I understand that not everyone turns into an utter trainwreck like me by missing a few hours of snoozing. However, for many, the consequences of sleep deprivation are significant. According to Healthline, studies show that people who are sleep deprived have a lower immune system, are at a greater risk for developing certain kinds of cancer, are at a greater risk for diabetes, and are more likely to gain weight.
Here are some ideas for ways you could get a better night’s sleep.
- Keep your bedroom cool. According to the Sleep Foundation, optimal sleeping temperature is between 60-67 degrees.
- Go to bed at the same time each night.
- Exercise daily.
- Have a relaxing bedtime routine.
- Do your best to keep electronics out of your bedroom and out of your bedtime routine.
- Use your bed as a sleeping tool, not a reading tool.
- Make sure you’re using an appropriate pillow. Here’s more on how to make sure you’re using the correct pillow.
- “Turn off your brain.” This is advice from my oldest.
- Practice breathwork if you need to relax and unwind. I recommend Ujjayi, Nadi Shodhana, Kumbhaka, Viloma, and Chandra Bhedana.
- Evaluate the comfort of your mattress. According to the Sleep Foundation, mattresses should be replaced every 9-10 years.

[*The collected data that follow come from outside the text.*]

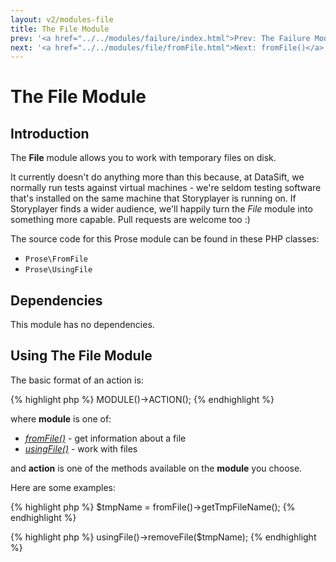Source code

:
 ```yaml
---
layout: v2/modules-file
title: The File Module
prev: '<a href="../../modules/failure/index.html">Prev: The Failure Module</a>'
next: '<a href="../../modules/file/fromFile.html">Next: fromFile()</a>'
---
```


# The File Module

## Introduction

The __File__ module allows you to work with temporary files on disk.

It currently doesn't do anything more than this because, at DataSift, we normally run tests against virtual machines - we're seldom testing software that's installed on the same machine that Storyplayer is running on.  If Storyplayer finds a wider audience, we'll happily turn the _File_ module into something more capable.  Pull requests are welcome too :)

The source code for this Prose module can be found in these PHP classes:

* `Prose\FromFile`
* `Prose\UsingFile`

## Dependencies

This module has no dependencies.

## Using The File Module

The basic format of an action is:

{% highlight php %}
MODULE()->ACTION();
{% endhighlight %}

where __module__ is one of:

* _[fromFile()](fromFile.html)_ - get information about a file
* _[usingFile()](usingFile.html)_ - work with files

and __action__ is one of the methods available on the __module__ you choose.

Here are some examples:

{% highlight php %}
$tmpName = fromFile()->getTmpFileName();
{% endhighlight %}

{% highlight php %}
usingFile()->removeFile($tmpName);
{% endhighlight %}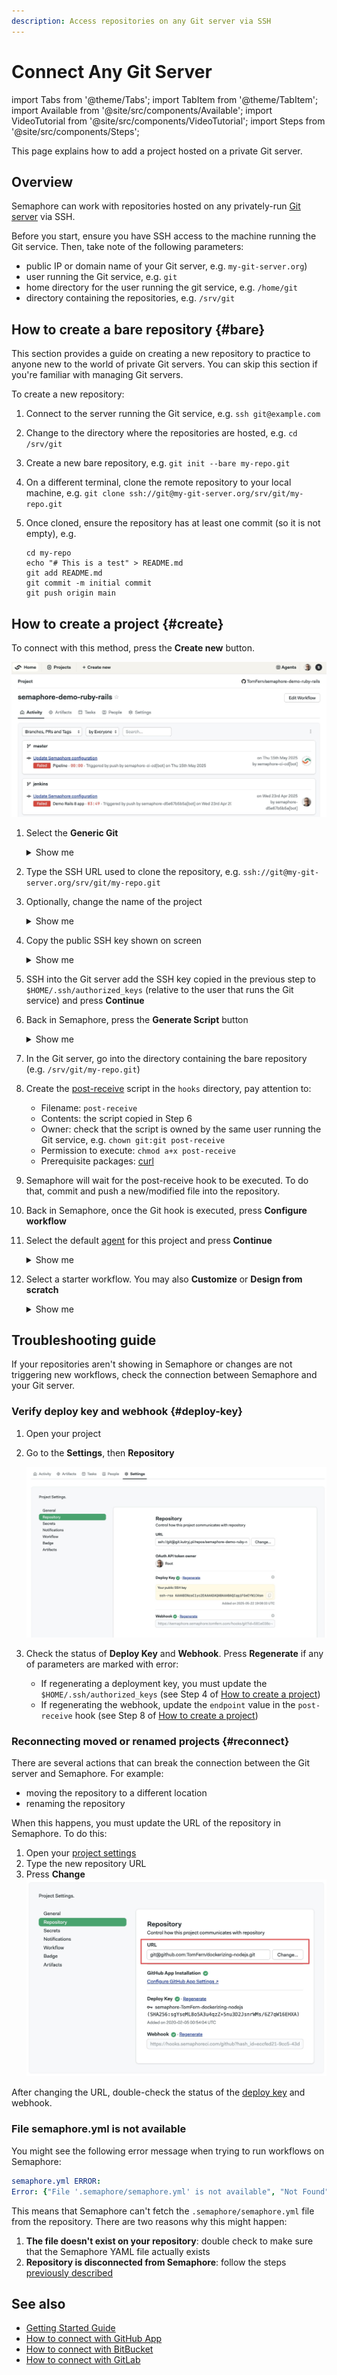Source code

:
 ```yaml
---
description: Access repositories on any Git server via SSH
---
```


# Connect Any Git Server

import Tabs from '@theme/Tabs';
import TabItem from '@theme/TabItem';
import Available from '@site/src/components/Available';
import VideoTutorial from '@site/src/components/VideoTutorial';
import Steps from '@site/src/components/Steps';

This page explains how to add a project hosted on a private Git server. 

## Overview

Semaphore can work with repositories hosted on any privately-run [Git server](https://git-scm.com/book/en/v2/Git-on-the-Server-Getting-Git-on-a-Server) via SSH.

Before you start, ensure you have SSH access to the machine running the Git service. Then, take note of the following parameters:

- public IP or domain name of your Git server, e.g. `my-git-server.org`)
- user running the Git service, e.g. `git`
- home directory for the user running the git service, e.g. `/home/git`
- directory containing the repositories, e.g. `/srv/git`

## How to create a bare repository {#bare}

This section provides a guide on creating a new repository to practice to anyone new to the world of private Git servers. You can skip this section if you're familiar with managing Git servers.

To create a new repository:

<Steps>

1. Connect to the server running the Git service, e.g. `ssh git@example.com`

2. Change to the directory where the repositories are hosted, e.g. `cd /srv/git`

3. Create a new bare repository, e.g. `git init --bare my-repo.git`

4. On a different terminal, clone the remote repository to your local machine, e.g. `git clone ssh://git@my-git-server.org/srv/git/my-repo.git`

5. Once cloned, ensure the repository has at least one commit (so it is not empty), e.g. 

    ```shell
    cd my-repo
    echo "# This is a test" > README.md
    git add README.md
    git commit -m initial commit
    git push origin main
    ```

</Steps>

## How to create a project {#create}

To connect with this method, press the **Create new** button.

![Create new project button](./img/create-new-project-location.jpg)

<Steps>

1. Select the **Generic Git**

    <details>
    <summary>Show me</summary>
    <div>
    ![Choose Generic Git project](./img/anygit-1.jpg)
    </div>
    </details>

2. Type the SSH URL used to clone the repository, e.g. `ssh://git@my-git-server.org/srv/git/my-repo.git`

3. Optionally, change the name of the project

    <details>
    <summary>Show me</summary>
    <div>
    ![Set repository URL](./img/anygit2.jpg)
    </div>
    </details>

4. Copy the public SSH key shown on screen


    <details>
    <summary>Show me</summary>
    <div>
    ![Copy SSH key](./img/anygit3.jpg)
    </div>
    </details>

5. SSH into the Git server add the SSH key copied in the previous step to `$HOME/.ssh/authorized_keys` (relative to the user that runs the Git service) and press **Continue**

6. Back in Semaphore, press the **Generate Script** button

    <details>
    <summary>Show me</summary>
    <div>
    ![Generate script button](./img/anygit4.jpg)
    </div>
    </details>

7. In the Git server, go into the directory containing the bare repository (e.g. `/srv/git/my-repo.git`)

8. Create the [post-receive](https://git-scm.com/docs/githooks#post-receive) script in the `hooks` directory, pay attention to:

    - Filename: `post-receive`
    - Contents: the script copied in Step 6
    - Owner: check that the script is owned by the same user running the Git service, e.g. `chown git:git post-receive`
    - Permission to execute: `chmod a+x post-receive`
    - Prerequisite packages: [curl](https://curl.se/)

9. Semaphore will wait for the post-receive hook to be executed. To do that, commit and push a new/modified file into the repository. 

10. Back in Semaphore, once the Git hook is executed, press **Configure workflow**

11. Select the default [agent](./pipelines#agents) for this project and press **Continue**

    <details>
    <summary>Show me</summary>
    <div>
    ![Create workflow, continue button](./img/anygit5.jpg)
    </div>
    </details>

12. Select a starter workflow. You may also **Customize** or **Design from scratch**


    <details>
    <summary>Show me</summary>
    <div>
    ![Select starter workflow](./img/anygit6.jpg)
    </div>
    </details>

</Steps>

## Troubleshooting guide

If your repositories aren't showing in Semaphore or changes are not triggering new workflows, check the connection between Semaphore and your Git server.

### Verify deploy key and webhook {#deploy-key}

<Steps>

1. Open your project

2. Go to the **Settings**, then **Repository**

    ![Select starter workflow](./img/anygit-check-repository.jpg)

3. Check the status of **Deploy Key** and **Webhook**. Press **Regenerate** if any of parameters are marked with error:

    - If regenerating a deployment key, you must update the `$HOME/.ssh/authorized_keys` (see Step 4 of [How to create a project](#create))
    - If regenerating the webhook, update the `endpoint` value in the `post-receive` hook (see Step 8 of [How to create a project](#create))


</Steps>

### Reconnecting moved or renamed projects {#reconnect}

There are several actions that can break the connection between the Git server and Semaphore. For example:

- moving the repository to a different location
- renaming the repository

When this happens, you must update the URL of the repository in Semaphore. To do this:

<Steps>

1. Open your [project settings](./projects#settings)
2. Type the new repository URL
3. Press **Change**
    ![Changing the repository URL in Semaphore](./img/repository-url.jpg)

</Steps>

After changing the URL, double-check the status of the [deploy key](#deploy-key) and webhook.

### File semaphore.yml is not available

You might see the following error message when trying to run workflows on Semaphore:

``` yaml
semaphore.yml ERROR:
Error: {"File '.semaphore/semaphore.yml' is not available", "Not Found"}
```

This means that Semaphore can't fetch the `.semaphore/semaphore.yml` file from the repository. There are two reasons why this might happen:

1. **The file doesn't exist on your repository**: double check to make sure that the Semaphore YAML file actually exists
2. **Repository is disconnected from Semaphore**: follow the steps [previously described](#reconnect)

## See also

- [Getting Started Guide](../getting-started/quickstart)
- [How to connect with GitHub App](./connect-github)
- [How to connect with BitBucket](./connect-bitbucket)
- [How to connect with GitLab](./connect-gitlab)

- If you have trouble sleeping at night, avoid daytime naps.
- Avoid eating or drinking late at night.
- Be wary of taking over-the-counter medicines to help you sleep. In my experience, sometimes Tylenol or Benedryl will help me sleep, but sometimes they provide a sudden rush of energy.
- Avoid bright lights in the evening. This will disrupt your circadian rhythms. On the other hand, make sure to enjoy the bright morning sunlight.
- If you’re still having issues, please contact your doctor.